“新データ”で野球はどう変わっていくのか。最先端の分析チームRAUDの挑戦

 

 投手が投じたボールの回転数や、打者が放った打球速度など、技術の進歩により、野球中継などでも目にすることが増えた新たなデータの数々。これらは今後野球界の発展にどのようにつながっていくのだろうか。今回は、球界の最先端で研究を重ねている野球アナリスト団体・RAUDの根本氏に話を聞いた。


データが示す「選手の本質」。令和の“新データ”時代 

出塁率や、OPS、投手であればQS(クオリティースタート)や奪三振率など、野球の成績に関するデータが一般的にも用いられるようになって、おおよそ15年ぐらいが経つだろうか。まだまだ理解が及び切っていない部分はありながらも、広く野球界にも浸透し、”野球のデータ”といえば、この辺りを頭に浮かべる人が多いことだろう。

 その一方で、この数年で急激に知名度を伸ばしているのが、“トラックマン”や”ラプソード”といった機器・システムを活用して弾き出される、ボールの回転数や、打球速度などといった、選手のパフォーマンスに直結するデータの数々である。区分けをするために、これらをこの文中では『新データ』と定義したい。この新データ、いまはどのようなところまで把握することができ、どのように今後の野球界に活用されていくのか――。そんな疑問を解決すべく、話を聞いたのが、現在、国内でこの新データに関しての研究を最先端で進めているアナリストチーム『RAUD(ラウド)』である。

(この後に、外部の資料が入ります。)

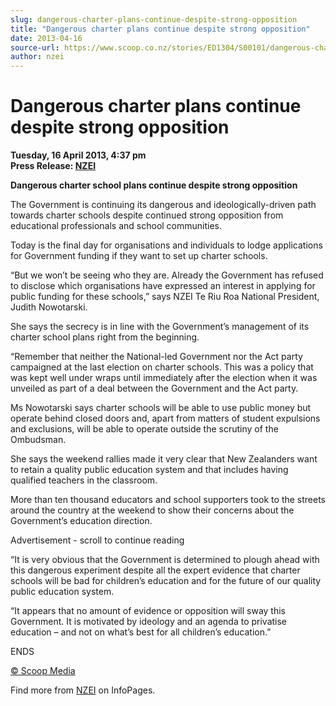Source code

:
 ```yaml
---
slug: dangerous-charter-plans-continue-despite-strong-opposition
title: "Dangerous charter plans continue despite strong opposition"
date: 2013-04-16
source-url: https://www.scoop.co.nz/stories/ED1304/S00101/dangerous-charter-plans-continue-despite-strong-opposition.htm
author: nzei
---
```

Dangerous charter plans continue despite strong opposition
==========================================================

**Tuesday, 16 April 2013, 4:37 pm**  
**Press Release: [NZEI](https://info.scoop.co.nz/NZEI)**

**Dangerous charter school plans continue despite strong opposition**

The Government is continuing its dangerous and ideologically-driven path towards charter schools despite continued strong opposition from educational professionals and school communities.

Today is the final day for organisations and individuals to lodge applications for Government funding if they want to set up charter schools.

“But we won’t be seeing who they are. Already the Government has refused to disclose which organisations have expressed an interest in applying for public funding for these schools,” says NZEI Te Riu Roa National President, Judith Nowotarski.

She says the secrecy is in line with the Government’s management of its charter school plans right from the beginning.

“Remember that neither the National-led Government nor the Act party campaigned at the last election on charter schools. This was a policy that was kept well under wraps until immediately after the election when it was unveiled as part of a deal between the Government and the Act party.

Ms Nowotarski says charter schools will be able to use public money but operate behind closed doors and, apart from matters of student expulsions and exclusions, will be able to operate outside the scrutiny of the Ombudsman.

She says the weekend rallies made it very clear that New Zealanders want to retain a quality public education system and that includes having qualified teachers in the classroom.

More than ten thousand educators and school supporters took to the streets around the country at the weekend to show their concerns about the Government’s education direction.

Advertisement - scroll to continue reading





“It is very obvious that the Government is determined to plough ahead with this dangerous experiment despite all the expert evidence that charter schools will be bad for children’s education and for the future of our quality public education system.

“It appears that no amount of evidence or opposition will sway this Government. It is motivated by ideology and an agenda to privatise education – and not on what’s best for all children’s education.”

ENDS

  

[© Scoop Media](http://www.scoop.co.nz/about/terms.html)

Find more from [NZEI](https://info.scoop.co.nz/NZEI) on InfoPages.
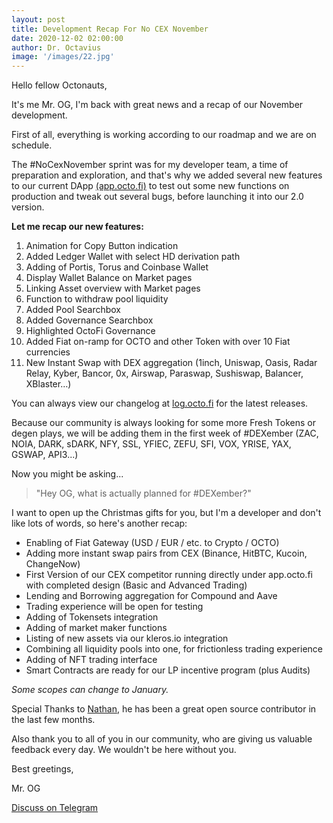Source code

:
 ```yaml
---
layout: post
title: Development Recap For No CEX November
date: 2020-12-02 02:00:00
author: Dr. Octavius
image: '/images/22.jpg'
---
```


Hello fellow Octonauts,

It's me Mr. OG, I'm back with great news and a recap of our November development.

First of all, everything is working according to our roadmap and we are on schedule.

The \#NoCexNovember sprint was for my developer team, a time of preparation and exploration, and that's why we added several new features to our current DApp [(app.octo.fi)](https://app.octo.fi) to test out some new functions on production and tweak out several bugs, before launching it into our 2.0 version. 

**Let me recap our new features:**

1. Animation for Copy Button indication
2. Added Ledger Wallet with select HD derivation path
3. Adding of Portis, Torus and Coinbase Wallet
4. Display Wallet Balance on Market pages
5. Linking Asset overview with Market pages
6. Function to withdraw pool liquidity
7. Added Pool Searchbox
8. Added Governance Searchbox
9. Highlighted OctoFi Governance
10. Added Fiat on-ramp for OCTO and other Token with over 10 Fiat currencies
11. New Instant Swap with DEX aggregation (1inch, Uniswap, Oasis, Radar Relay, Kyber, Bancor, 0x, Airswap, Paraswap, Sushiswap, Balancer, XBlaster…)

You can always view our changelog at [log.octo.fi](https://log.octo.fi) for the latest releases. 

Because our community is always looking for some more Fresh Tokens or degen plays, we will be adding them in the first week of \#DEXember (ZAC, NOIA, DARK, sDARK, NFY, SSL, YFIEC, ZEFU, SFI, VOX, YRISE, YAX, GSWAP, API3...) 

Now you might be asking... 

> "Hey OG, what is actually planned for \#DEXember?" 

I want to open up the Christmas gifts for you, but I'm a developer and don't like lots of words, so here's another recap:

- Enabling of Fiat Gateway (USD / EUR / etc. to Crypto / OCTO) 
- Adding more instant swap pairs from CEX (Binance, HitBTC, Kucoin, ChangeNow)
- First Version of our CEX competitor running directly under app.octo.fi with completed design (Basic and Advanced Trading)
- Lending and Borrowing aggregation for Compound and Aave
- Trading experience will be open for testing
- Adding of Tokensets integration
- Adding of market maker functions
- Listing of new assets via our kleros.io integration
- Combining all liquidity pools into one, for frictionless trading experience
- Adding of NFT trading interface
- Smart Contracts are ready for our LP incentive program (plus Audits)

*Some scopes can change to January.*

Special Thanks to [Nathan](https://github.com/nathanjessen), he has been a great open source contributor in the last few months. 

Also thank you to all of you in our community, who are giving us valuable feedback every day. We wouldn't be here without you.

Best greetings,

Mr. OG

<a href="https://tg.octo.fi" class="button--fill">Discuss on Telegram</a>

「これらの新データの特徴は、これまでのデータのように蓄積をせずとも、選手の本質を知ることができます」

 そう語るのは、同チームでアナリストとして活動する、根本氏だ。根本氏が所属するRAUDは野球のバイオメカニクス分野の第一人者である神事 努准教授のもと、國學院大学内にて昨年立ち上がったアナリストチームだ。年間通して侍ジャパンの学生カテゴリーチームなどの新データ計測活動を行なっており、いま、“新データ”に最も多く触れているチームと言ってよいだろう。